There is an exhortation not to recreate “levels”, but, in reality, there is a need for each teacher and schools to be able to describe progress and children need to clearly understand their “next steps”. I have so say that this can feel like semantics. Secondaries are not using levels, but are acutely aware of GCSE “grades” and a number will have extrapolated from the grades through the five years to GCSE as their guide. In reality, in Primary, the whole grade descriptors gave a general view of development across the range of abilities. A level 5 child was demonstrably more proficient at Maths and English than a level 2 child. I can see absolutely the Secondary issue with levels, as all other subject aspirations were premised on the KS2 outcome in two subjects. There was also the issue of wording that became more nebulous with the higher grades (6+). The original TGAT report with the 1987 NC, suggested that at some future stage the grading systems for Primary and GCSE would merge. That did not happen, so transfer was fraught with disagreement over judgements.

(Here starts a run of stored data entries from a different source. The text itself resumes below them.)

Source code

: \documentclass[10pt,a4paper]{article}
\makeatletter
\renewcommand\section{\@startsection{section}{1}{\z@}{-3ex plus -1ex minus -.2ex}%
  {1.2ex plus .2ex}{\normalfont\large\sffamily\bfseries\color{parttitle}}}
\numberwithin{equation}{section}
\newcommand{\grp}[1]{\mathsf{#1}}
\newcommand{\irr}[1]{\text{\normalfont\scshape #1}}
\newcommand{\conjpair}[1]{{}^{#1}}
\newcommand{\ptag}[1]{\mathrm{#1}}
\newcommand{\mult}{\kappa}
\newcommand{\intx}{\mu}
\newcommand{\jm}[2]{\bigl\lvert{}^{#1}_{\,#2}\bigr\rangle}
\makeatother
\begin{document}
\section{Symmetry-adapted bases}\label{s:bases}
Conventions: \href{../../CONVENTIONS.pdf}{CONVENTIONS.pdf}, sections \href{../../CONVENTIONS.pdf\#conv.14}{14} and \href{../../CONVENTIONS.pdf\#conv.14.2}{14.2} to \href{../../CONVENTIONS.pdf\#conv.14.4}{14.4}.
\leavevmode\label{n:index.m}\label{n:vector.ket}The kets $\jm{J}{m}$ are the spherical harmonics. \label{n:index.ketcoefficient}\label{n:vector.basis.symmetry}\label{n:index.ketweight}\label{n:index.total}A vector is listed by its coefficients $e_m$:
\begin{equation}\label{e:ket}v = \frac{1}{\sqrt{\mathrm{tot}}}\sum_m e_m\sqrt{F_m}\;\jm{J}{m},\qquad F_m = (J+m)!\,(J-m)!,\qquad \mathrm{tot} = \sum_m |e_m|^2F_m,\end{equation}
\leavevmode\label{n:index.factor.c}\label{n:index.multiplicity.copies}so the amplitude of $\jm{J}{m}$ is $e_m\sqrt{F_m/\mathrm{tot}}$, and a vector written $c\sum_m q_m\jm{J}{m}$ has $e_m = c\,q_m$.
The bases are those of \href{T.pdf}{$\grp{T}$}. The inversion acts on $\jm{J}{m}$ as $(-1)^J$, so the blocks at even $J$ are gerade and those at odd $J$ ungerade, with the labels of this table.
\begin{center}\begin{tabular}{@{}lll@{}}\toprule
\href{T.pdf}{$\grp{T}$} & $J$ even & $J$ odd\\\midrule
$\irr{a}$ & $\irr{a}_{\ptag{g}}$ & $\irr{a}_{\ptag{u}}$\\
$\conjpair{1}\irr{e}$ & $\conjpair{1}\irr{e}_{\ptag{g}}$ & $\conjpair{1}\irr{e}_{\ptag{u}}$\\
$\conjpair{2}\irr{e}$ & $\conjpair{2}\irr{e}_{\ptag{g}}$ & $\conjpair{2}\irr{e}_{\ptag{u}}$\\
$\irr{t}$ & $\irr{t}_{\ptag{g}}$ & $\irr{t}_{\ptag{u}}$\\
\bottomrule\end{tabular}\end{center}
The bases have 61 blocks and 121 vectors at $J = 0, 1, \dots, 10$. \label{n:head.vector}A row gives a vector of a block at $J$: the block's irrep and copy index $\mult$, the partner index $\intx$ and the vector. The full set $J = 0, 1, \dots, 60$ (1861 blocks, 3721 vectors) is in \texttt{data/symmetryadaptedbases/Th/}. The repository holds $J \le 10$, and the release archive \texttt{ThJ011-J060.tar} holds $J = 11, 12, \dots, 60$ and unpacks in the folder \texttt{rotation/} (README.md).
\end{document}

What we are currently given, in Primary, is yearness statements, with outcome descriptors that are seen in annual reporting to parents, implying that a child is at, below or above the “expectation”. But now the term “Mastery” is frowned upon apparently, after being introduced into the vocabulary in earlier incarnations of advice. So we are then left with the equally frowned upon “can do” statements; a child can do the year programme or not.

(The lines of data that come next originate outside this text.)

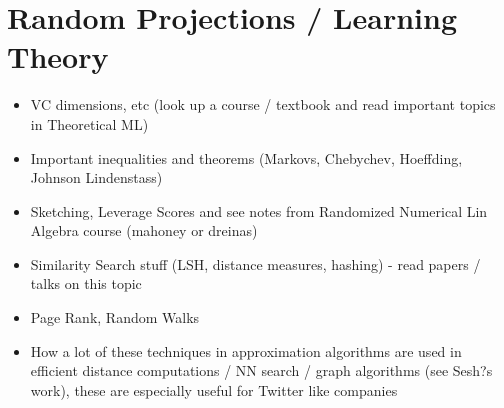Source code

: \documentclass[english, 11pt]{article}
\begin{document}
\section{Random Projections / Learning Theory}
\begin{itemize}
\item VC dimensions, etc (look up a course / textbook and read important topics in Theoretical ML)
\item Important inequalities and theorems (Markovs, Chebychev, Hoeffding, Johnson Lindenstass)
\item Sketching, Leverage Scores and see notes from Randomized Numerical Lin Algebra course (mahoney or dreinas)
\item Similarity Search stuff (LSH, distance measures, hashing) - read papers / talks on this topic
\item Page Rank, Random Walks
\item How a lot of these techniques in approximation algorithms are used in efficient distance computations / NN search / graph algorithms (see Sesh?s work), these are especially useful for Twitter like companies
\end{itemize}
	
\end{document}
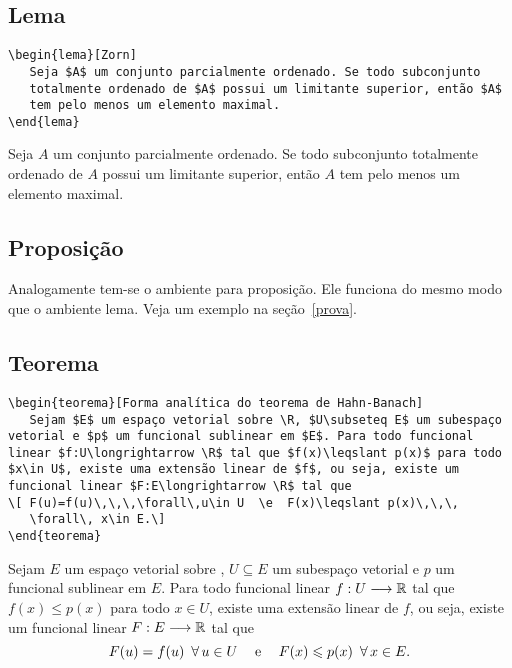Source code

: \subsection{Lema}
\begin{tcolorbox}
\begin{lstlisting}
\begin{lema}[Zorn]
   Seja $A$ um conjunto parcialmente ordenado. Se todo subconjunto
   totalmente ordenado de $A$ possui um limitante superior, então $A$
   tem pelo menos um elemento maximal.
\end{lema}
\end{lstlisting}
	\tcblower
\begin{lema}[Zorn]
	Seja $A$ um conjunto parcialmente ordenado. Se todo subconjunto
	totalmente ordenado de $A$ possui um limitante superior, então $A$
	tem pelo menos um elemento maximal.
\end{lema}
\end{tcolorbox}

\subsection{Proposição}

Analogamente tem-se o ambiente  para proposição. Ele funciona do 
mesmo modo que o ambiente lema. Veja um exemplo na seção~\ref{prova}.

\subsection{Teorema}
\begin{tcolorbox}[breakable]
\begin{lstlisting}
\begin{teorema}[Forma analítica do teorema de Hahn-Banach]
   Sejam $E$ um espaço vetorial sobre \R, $U\subseteq E$ um subespaço vetorial e $p$ um funcional sublinear em $E$. Para todo funcional linear $f:U\longrightarrow \R$ tal que $f(x)\leqslant p(x)$ para todo $x\in U$, existe uma extensão linear de $f$, ou seja, existe um funcional linear $F:E\longrightarrow \R$ tal que
\[ F(u)=f(u)\,\,\,\forall\,u\in U  \e  F(x)\leqslant p(x)\,\,\,
   \forall\, x\in E.\]
\end{teorema}
\end{lstlisting}
	\tcblower
	\begin{teorema}
		Sejam $E$ um espaço vetorial sobre \R, $U\subseteq E$ um subespaço vetorial e $p$ um funcional sublinear em $E$. Para todo funcional linear $f:U\longrightarrow \mathbb{R}$ tal que $f(x)\leqslant p(x)$ para todo $x\in U$, existe uma extensão linear de $f$, ou seja, existe um funcional linear $F:E\longrightarrow \mathbb{R}$ tal que
		\[
		 F(u)=f(u)\,\,\,\forall\,u\in U  \hspace{1.25em}\hbox{e}\hspace{1.25em}  F(x)\leqslant p(x)\,\,\,
		 \forall\, x\in E.
		\]
	\end{teorema}
\end{tcolorbox}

Many Secondaries did not accept the data from Primary feeders, so retested and reassigned gradings within their own establishment. This still happens and I suggest will still do so, even with the new outcomes from testing at the end of the 15/16 academic year, as they are comfortable with their systems.
The outcome from the expert group, with the implication that much has been “passed upstairs” for further reflection and refinement, or the appointment of a further “expert group”, does nothing to support schools and busy classroom teachers, as they seek to satisfy the varied needs of the different audiences for the outcomes.
- For early career teachers, especially, the creation of a new national exemplar booklet, file, website, would assist in understanding the phases of development from the EYFS through the whole of their Primary education.
- A teacher needs to be able to articulate that “Y outcome” is better than “X outcome” because…, so that the next step for X is…, and the next step for Y is…
- This is the bread and butter of teacher thinking. I did caricature this in a recent blog; the 3G approach to assessment, get it, got it, good. Exemplars could be subject to discussion and moderation, with the process further enlightening the developing teacher.
- This is the basis of professional discussion and decision making, so should be a central part of practice. It can only work though, if there is a common language and vocabulary well understood by the participants.
PS From the reports on the Part Exchange/Policy Exchange group talk by ED Hirsch, it would appear that he favours a broad curriculum, as that contributes to a broad understanding, through extended vocabulary, supporting reading and writing. I am not sure that the politicians have accepted that analysis.